■ Directions: Only lines that contain the word "newcommand" belong in the answer; copy them from the records below.

■ Input material:
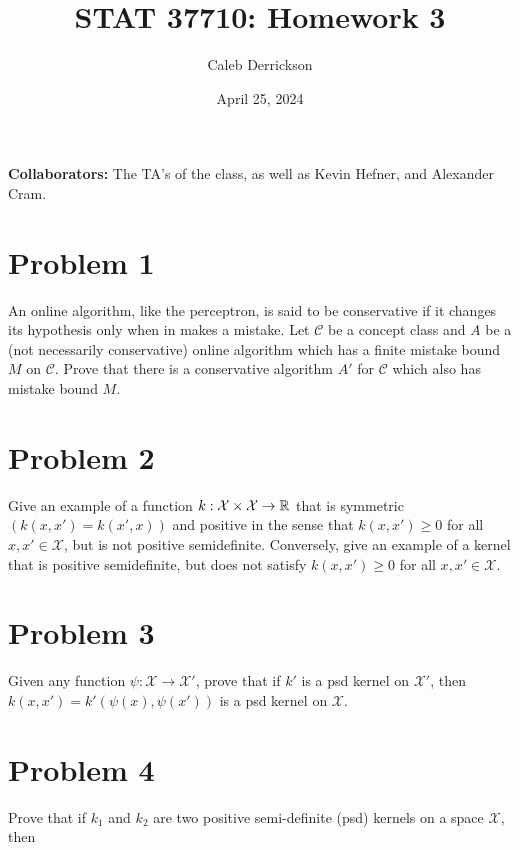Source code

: 

\title{STAT 37710: Homework 3}
\author{Caleb Derrickson}
\date{April 25, 2024}


\onehalfspacing
\maketitle
\allowdisplaybreaks
{\color{cit}\vspace{2mm}\noindent\textbf{Collaborators:}} The TA's of the class, as well as Kevin Hefner, and Alexander Cram.

\tableofcontents
\newcommand{\scC}{\mathcal{C}}
\newcommand{\scX}{\mathcal{X}}

\newpage
\section{Problem 1}
An online algorithm, like the perceptron, is said to be conservative if it changes its hypothesis only when in makes a mistake. Let $\scC$ be a concept class and $A$ be a (not necessarily conservative) online algorithm which has a finite mistake bound $M$ on $\scC$. Prove that there is a conservative algorithm $A'$ for $\scC$ which also has mistake bound $M$.

\newpage
\section{Problem 2}
Give an example of a function $k: \scX \times \scX \to \R$ that is symmetric $(k(x, x') = k(x', x))$ and positive in the sense that $k(x, x') \geq 0$ for all $x, x' \in \scX$, but is not positive semidefinite. Conversely, give an example of a kernel that is positive semidefinite, but does not satisfy $k(x, x') \geq 0$ for all $x, x' \in \scX$.

\newpage
\section{Problem 3}
Given any function $\psi: \scX \to \scX'$, prove that if $k'$ is a psd kernel on $\scX'$, then $k(x, x') = k'(\psi(x), \psi(x'))$ is a psd kernel on $\scX$.

\newpage
\section{Problem 4}
Prove that if $k_1$ and $k_2$ are two positive semi-definite (psd) kernels on a space $\scX$, then 
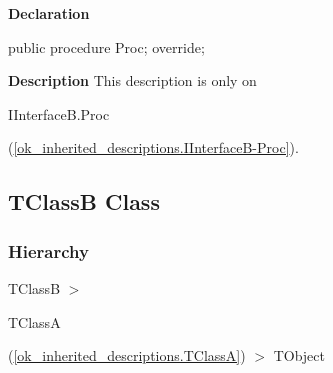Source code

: \documentclass{report}
\newif\ifpdf
\begin{document}
\label{ok_inherited_descriptions.IInterfaceB-Proc}
\begin{list}{}{
\setlength{\itemindent}{0cm}
\setlength{\listparindent}{0cm}
\setlength{\leftmargin}{\evensidemargin}
\addtolength{\leftmargin}{\tmplength}
\settowidth{\labelsep}{X}
\addtolength{\leftmargin}{\labelsep}
\setlength{\labelwidth}{\tmplength}
}
\item[\textbf{Declaration}\hfill]
\ifpdf
\begin{flushleft}
\fi
\begin{ttfamily}
public procedure Proc; override;\end{ttfamily}

\ifpdf
\end{flushleft}
\fi

\par
\item[\textbf{Description}]
This description is only on \begin{ttfamily}IInterfaceB.Proc\end{ttfamily}(\ref{ok_inherited_descriptions.IInterfaceB-Proc}).

\end{list}
\ifpdf
\subsection*{\large{\textbf{TClassB Class}}\normalsize\hspace{1ex}\hrulefill}
\else
\subsection*{TClassB Class}
\fi
\label{ok_inherited_descriptions.TClassB}
\subsubsection*{\large{\textbf{Hierarchy}}\normalsize\hspace{1ex}\hfill}
TClassB {$>$} \begin{ttfamily}TClassA\end{ttfamily}(\ref{ok_inherited_descriptions.TClassA}) {$>$} 
TObject
\end{document}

■ Response:
\newcommand{\scC}{\mathcal{C}}
\newcommand{\scX}{\mathcal{X}}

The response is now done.